40 ANS DE VOYAGE A PIED

Et vous, pourquoi marchez-vous ?

TÉMOIGNAGES

Isabelle Ruiz Isabelle Ruiz

Isabelle Ruiz

Enseignant-chercheur

Stromboli

Comme si c'était hier, les images sont restées. Nous avons vu le grand disque rouge se faire avaler par les brumes cendrées. Nous avons mis les casques orange, les lampes frontales et, derrière nous, la lune s'est levée : énorme hostie dentelée, transparente, spectrale. Nous avons atteint un plateau surmonté d'un grand cercle de béton autour duquel d'autres humains, déjà casqués de bleu et de jaune, attendaient leur tour pour monter au sommet du volcan. De ce poste d'observation, on pouvait déjà par intermittence voir des gerbes rouges jaillir d'un cratère latéral en contrebas. C'était le crépuscule. Seule, j'aurais été terrifiée. Mais les autres étaient si nombreux que les explosions me parvenaient à travers le mur protecteur de leur perception.
Nous mangeons notre pique-nique en commentant le spectacle partagé. Puis notre tour arrive et, entre chien et loup, nous entamons la dernière ascension en file indienne, sans dire un mot. Sous l'éclat de la lune, nos frontales, inutiles, resteront éteintes. Au sommet, il fait nuit. Une rangée de gens assis au bord des ténèbres admire les bouquets de feu décochés dans un bruit de tonnerre par le gouffre mystérieux. L'obscurité retombe après chaque explosion et la suivante, longtemps attendue, nous surprend à chaque fois. Les vibrations de la terre entrent dans nos corps et nous font tressaillir. C'est une émotion sonore, visuelle et tactile : on n'y échappe pas.
Ensuite, nous entamons la descente sur les sentiers de cendre qui amortissent nos pas.
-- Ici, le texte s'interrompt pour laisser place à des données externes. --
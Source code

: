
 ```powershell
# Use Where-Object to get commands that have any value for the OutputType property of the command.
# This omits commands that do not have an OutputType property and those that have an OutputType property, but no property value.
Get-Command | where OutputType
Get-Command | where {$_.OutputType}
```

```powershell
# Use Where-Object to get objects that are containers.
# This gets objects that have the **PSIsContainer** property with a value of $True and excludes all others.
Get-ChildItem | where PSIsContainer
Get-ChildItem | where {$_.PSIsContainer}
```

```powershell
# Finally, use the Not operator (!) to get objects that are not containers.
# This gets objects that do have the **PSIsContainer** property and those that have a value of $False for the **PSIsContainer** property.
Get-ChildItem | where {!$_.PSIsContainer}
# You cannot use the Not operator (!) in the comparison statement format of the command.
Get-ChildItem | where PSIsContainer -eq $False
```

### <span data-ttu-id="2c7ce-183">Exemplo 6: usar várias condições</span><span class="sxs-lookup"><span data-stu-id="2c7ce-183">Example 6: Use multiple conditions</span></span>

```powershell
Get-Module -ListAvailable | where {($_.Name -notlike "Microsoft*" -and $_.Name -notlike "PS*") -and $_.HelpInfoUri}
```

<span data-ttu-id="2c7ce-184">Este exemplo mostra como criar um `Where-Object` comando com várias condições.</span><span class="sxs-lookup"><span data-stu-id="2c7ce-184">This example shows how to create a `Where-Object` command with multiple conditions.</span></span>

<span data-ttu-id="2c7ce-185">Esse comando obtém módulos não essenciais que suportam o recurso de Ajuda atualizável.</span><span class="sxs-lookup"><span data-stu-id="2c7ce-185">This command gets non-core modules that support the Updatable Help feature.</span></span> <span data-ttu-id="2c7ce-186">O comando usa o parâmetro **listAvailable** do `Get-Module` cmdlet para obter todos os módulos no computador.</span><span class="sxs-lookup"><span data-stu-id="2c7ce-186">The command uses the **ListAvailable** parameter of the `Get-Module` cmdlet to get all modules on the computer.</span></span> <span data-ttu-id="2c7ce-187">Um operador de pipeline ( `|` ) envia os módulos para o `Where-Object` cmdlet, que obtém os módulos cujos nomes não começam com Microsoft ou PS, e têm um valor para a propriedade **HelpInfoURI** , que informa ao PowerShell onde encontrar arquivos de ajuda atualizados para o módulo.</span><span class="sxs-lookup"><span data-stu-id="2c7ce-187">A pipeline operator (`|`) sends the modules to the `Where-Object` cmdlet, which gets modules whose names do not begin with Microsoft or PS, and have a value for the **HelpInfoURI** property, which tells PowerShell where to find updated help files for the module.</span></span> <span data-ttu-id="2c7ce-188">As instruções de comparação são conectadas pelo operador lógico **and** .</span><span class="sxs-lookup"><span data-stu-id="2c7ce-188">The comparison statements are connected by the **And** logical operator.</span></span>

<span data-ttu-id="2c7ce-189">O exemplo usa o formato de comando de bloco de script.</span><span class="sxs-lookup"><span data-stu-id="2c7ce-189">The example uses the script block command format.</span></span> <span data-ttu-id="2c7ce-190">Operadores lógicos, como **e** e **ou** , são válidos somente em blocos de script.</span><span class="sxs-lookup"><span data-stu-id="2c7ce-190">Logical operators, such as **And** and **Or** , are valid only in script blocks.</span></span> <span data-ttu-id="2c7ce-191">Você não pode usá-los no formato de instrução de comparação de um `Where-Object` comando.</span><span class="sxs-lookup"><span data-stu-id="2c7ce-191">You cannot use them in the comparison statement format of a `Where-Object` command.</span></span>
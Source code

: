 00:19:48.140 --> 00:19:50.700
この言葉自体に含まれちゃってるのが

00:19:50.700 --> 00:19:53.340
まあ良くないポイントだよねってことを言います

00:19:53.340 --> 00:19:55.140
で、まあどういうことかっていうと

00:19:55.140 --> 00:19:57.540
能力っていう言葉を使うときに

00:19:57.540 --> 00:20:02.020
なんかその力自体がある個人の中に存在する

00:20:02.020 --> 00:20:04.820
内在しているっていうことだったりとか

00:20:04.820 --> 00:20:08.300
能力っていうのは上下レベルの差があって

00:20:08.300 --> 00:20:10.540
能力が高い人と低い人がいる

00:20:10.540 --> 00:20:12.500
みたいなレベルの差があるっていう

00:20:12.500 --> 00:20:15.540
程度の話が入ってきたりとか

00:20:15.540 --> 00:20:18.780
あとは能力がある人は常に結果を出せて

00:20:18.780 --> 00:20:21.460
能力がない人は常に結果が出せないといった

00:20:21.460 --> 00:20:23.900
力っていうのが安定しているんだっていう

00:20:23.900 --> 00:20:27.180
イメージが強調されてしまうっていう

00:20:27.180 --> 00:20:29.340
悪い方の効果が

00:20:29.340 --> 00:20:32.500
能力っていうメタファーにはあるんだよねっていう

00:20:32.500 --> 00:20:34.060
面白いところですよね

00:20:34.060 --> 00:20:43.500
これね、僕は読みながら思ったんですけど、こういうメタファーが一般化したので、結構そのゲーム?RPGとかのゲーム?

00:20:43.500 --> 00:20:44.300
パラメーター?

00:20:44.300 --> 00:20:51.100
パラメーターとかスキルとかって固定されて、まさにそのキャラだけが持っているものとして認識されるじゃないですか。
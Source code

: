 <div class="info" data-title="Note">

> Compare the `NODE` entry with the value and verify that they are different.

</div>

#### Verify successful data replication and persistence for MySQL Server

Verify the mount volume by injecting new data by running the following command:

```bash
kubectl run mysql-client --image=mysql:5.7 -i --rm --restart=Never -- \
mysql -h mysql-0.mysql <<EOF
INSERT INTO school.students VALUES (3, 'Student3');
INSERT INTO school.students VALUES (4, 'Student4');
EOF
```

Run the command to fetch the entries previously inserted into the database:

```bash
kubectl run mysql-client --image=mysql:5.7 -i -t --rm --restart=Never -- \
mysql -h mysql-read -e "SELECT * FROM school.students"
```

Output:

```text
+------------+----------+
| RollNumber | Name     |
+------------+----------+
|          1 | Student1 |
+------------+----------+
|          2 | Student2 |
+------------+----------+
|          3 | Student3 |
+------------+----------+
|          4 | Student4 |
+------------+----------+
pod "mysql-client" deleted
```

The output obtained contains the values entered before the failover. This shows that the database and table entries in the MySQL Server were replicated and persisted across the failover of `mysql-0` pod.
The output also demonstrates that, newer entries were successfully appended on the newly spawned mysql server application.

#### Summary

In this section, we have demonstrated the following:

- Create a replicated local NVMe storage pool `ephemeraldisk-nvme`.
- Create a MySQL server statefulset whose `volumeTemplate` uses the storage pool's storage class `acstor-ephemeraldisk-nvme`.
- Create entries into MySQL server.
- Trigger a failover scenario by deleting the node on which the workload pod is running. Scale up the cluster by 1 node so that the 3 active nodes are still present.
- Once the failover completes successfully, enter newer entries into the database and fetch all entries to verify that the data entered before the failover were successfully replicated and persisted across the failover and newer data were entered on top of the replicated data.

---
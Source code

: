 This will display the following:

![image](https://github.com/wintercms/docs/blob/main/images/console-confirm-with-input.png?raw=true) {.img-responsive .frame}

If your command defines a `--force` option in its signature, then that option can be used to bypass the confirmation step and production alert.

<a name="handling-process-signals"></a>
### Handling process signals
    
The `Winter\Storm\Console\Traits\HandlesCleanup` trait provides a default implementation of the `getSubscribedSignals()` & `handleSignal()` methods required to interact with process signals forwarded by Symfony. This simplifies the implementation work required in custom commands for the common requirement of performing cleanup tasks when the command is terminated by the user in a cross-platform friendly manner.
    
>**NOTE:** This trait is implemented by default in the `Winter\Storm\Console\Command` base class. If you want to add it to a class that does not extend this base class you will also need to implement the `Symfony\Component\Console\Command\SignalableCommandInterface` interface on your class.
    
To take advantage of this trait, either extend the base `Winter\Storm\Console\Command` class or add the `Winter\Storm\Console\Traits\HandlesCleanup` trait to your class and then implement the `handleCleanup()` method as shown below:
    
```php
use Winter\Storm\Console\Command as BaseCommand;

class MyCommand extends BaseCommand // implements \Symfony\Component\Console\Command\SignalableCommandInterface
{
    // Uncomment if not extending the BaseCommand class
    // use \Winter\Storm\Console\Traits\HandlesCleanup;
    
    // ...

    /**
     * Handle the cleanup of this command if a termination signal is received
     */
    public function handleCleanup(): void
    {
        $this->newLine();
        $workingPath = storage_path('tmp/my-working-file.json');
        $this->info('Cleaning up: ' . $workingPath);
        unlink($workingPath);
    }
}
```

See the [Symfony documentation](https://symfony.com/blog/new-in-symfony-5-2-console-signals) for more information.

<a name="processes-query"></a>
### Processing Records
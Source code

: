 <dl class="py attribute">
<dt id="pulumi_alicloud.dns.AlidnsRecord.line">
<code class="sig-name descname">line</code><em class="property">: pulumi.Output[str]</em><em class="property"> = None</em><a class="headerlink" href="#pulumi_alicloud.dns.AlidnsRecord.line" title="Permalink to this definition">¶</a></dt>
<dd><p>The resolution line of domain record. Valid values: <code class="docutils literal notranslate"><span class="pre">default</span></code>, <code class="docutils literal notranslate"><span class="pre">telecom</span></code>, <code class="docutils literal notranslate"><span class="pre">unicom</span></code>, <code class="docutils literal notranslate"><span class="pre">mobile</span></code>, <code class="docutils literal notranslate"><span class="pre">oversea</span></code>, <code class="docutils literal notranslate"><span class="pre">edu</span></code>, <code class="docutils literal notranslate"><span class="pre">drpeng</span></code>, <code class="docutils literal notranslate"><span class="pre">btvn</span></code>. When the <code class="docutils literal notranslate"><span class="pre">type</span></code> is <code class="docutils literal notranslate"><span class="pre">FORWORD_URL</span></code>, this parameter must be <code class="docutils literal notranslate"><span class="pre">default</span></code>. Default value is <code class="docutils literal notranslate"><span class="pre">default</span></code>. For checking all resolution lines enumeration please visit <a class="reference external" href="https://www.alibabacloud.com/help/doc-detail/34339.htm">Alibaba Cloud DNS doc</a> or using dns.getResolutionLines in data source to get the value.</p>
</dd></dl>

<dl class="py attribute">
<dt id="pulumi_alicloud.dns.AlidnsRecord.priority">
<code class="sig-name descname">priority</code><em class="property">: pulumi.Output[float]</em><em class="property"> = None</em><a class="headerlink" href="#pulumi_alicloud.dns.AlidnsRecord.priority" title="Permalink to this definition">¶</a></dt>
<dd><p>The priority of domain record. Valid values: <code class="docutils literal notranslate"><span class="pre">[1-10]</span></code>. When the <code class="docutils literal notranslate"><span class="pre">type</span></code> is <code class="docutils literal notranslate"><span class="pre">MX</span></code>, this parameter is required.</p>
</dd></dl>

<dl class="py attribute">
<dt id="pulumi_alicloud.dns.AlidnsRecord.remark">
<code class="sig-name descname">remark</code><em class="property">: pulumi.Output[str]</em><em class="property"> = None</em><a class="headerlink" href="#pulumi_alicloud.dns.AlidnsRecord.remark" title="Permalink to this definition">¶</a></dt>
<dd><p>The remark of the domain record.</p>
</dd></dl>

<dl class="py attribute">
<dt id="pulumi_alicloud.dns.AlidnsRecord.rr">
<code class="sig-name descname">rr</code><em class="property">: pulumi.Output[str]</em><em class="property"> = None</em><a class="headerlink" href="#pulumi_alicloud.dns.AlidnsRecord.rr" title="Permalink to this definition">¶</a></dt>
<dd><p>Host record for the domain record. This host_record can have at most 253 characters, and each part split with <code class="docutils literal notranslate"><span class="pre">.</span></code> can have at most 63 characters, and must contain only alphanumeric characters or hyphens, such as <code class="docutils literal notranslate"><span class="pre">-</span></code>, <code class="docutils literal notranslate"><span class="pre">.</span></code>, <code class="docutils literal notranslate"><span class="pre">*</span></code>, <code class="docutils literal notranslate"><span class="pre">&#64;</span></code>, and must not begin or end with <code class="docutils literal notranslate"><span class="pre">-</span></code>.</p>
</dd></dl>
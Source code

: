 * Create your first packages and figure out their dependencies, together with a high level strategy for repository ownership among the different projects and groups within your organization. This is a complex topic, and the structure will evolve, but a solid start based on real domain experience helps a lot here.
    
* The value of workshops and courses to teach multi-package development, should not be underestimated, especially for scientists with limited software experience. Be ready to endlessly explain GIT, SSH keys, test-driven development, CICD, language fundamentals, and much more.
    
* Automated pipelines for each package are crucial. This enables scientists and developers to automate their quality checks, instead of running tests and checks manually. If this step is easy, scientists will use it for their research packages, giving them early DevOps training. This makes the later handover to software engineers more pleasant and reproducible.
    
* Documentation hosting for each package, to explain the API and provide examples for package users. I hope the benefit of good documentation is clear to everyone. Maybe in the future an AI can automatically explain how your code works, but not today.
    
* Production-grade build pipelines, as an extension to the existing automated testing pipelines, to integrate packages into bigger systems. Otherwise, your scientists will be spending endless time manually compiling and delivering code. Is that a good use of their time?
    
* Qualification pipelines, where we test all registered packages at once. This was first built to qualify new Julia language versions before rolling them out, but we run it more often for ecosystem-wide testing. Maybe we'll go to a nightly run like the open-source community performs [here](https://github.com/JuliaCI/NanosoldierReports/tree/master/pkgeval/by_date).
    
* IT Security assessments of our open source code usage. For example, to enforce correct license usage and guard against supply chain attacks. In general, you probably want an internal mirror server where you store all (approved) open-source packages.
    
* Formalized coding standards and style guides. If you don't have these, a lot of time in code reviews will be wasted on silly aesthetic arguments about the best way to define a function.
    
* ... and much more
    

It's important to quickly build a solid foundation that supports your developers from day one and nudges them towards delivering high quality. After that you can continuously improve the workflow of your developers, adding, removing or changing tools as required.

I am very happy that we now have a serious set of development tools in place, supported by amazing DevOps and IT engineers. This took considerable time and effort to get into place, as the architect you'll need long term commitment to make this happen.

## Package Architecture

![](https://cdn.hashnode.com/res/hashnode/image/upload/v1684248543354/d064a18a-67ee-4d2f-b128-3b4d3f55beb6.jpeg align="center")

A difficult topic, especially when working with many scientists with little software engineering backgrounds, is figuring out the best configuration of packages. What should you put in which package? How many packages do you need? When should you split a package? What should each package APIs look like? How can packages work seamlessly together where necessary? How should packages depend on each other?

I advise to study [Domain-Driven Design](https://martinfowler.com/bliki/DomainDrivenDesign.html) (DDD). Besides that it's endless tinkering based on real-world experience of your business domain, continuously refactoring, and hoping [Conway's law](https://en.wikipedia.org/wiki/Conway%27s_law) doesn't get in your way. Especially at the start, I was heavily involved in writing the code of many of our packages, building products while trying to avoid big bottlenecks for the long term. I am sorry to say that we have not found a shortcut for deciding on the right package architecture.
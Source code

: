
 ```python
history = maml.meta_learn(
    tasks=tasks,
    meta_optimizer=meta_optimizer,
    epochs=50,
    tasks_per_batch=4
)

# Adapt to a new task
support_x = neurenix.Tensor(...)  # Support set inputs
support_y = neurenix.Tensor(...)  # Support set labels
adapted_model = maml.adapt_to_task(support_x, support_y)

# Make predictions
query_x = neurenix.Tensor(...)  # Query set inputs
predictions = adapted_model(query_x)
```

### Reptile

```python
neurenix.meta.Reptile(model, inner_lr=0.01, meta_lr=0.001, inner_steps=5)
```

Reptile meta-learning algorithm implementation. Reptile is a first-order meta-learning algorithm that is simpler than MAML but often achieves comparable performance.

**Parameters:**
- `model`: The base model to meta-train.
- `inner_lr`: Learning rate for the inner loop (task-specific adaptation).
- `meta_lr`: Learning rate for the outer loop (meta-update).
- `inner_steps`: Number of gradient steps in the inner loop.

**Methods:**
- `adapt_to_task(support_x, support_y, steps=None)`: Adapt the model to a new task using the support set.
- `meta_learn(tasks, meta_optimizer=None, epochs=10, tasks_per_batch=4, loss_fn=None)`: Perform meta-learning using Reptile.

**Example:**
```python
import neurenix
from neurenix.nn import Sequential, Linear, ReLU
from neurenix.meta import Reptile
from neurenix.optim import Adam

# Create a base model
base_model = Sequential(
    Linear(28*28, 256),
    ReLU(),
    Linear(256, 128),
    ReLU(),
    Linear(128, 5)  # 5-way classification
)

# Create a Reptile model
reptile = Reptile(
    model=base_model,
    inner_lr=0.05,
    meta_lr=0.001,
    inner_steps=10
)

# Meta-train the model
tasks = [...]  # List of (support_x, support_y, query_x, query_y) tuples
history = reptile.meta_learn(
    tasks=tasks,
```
Commence alors une longue cavalcade dans le sable argenté au clair de lune. Au loin, la mer, infinie, scintille. On nous a distribué des masques de papier qui protègent un peu de la poussière que nous soulevons. Sous les masques, nos visages se couvrent de la vapeur de nos respirations. Les autres casqués ont disparu, nous sommes entre nous dans le silence de la nuit claire. Le volcan, la mer, tout le paysage en noir et blanc nous appartiennent. Je n'ai pas de guêtres et mes chaussures se remplissent bientôt de cette poudre grise qui m'enserre les chevilles. Mais je continue ma course à un rythme régulier, un pied s'enfonce, puis l'autre. Je suis rejointe par mes amis qui me prennent chacun par la main. Nous dévalons la pente de front en accélérant. Nous rions comme les enfants dans la neige. Le vieux guide Zaza court aussi en s'esclaffant : "Il bambino dentro de me!".
Nous faisons halte pour vider les chaussures et retirer les casques qui nous font transpirer. Puis la course se poursuit en file indienne. Nous ménageons une distance suffisante entre les uns et les autres pour ne pas respirer trop de poussière. Mais dans cet isolement provisoire je nous sens liés par un lien spécial : la magie de la nuit. Nous descendons au même rythme. C'est une danse commune. Je vois osciller sans bruit devant moi les silhouettes argentées de mes amis, comme dans un rêve. Le sable assourdit tous les sons. Nous trottons toujours, mais j'ai l'impression que tout est immobile et que le temps s'est arrêté. J'ai conscience de vivre un instant d'éternité.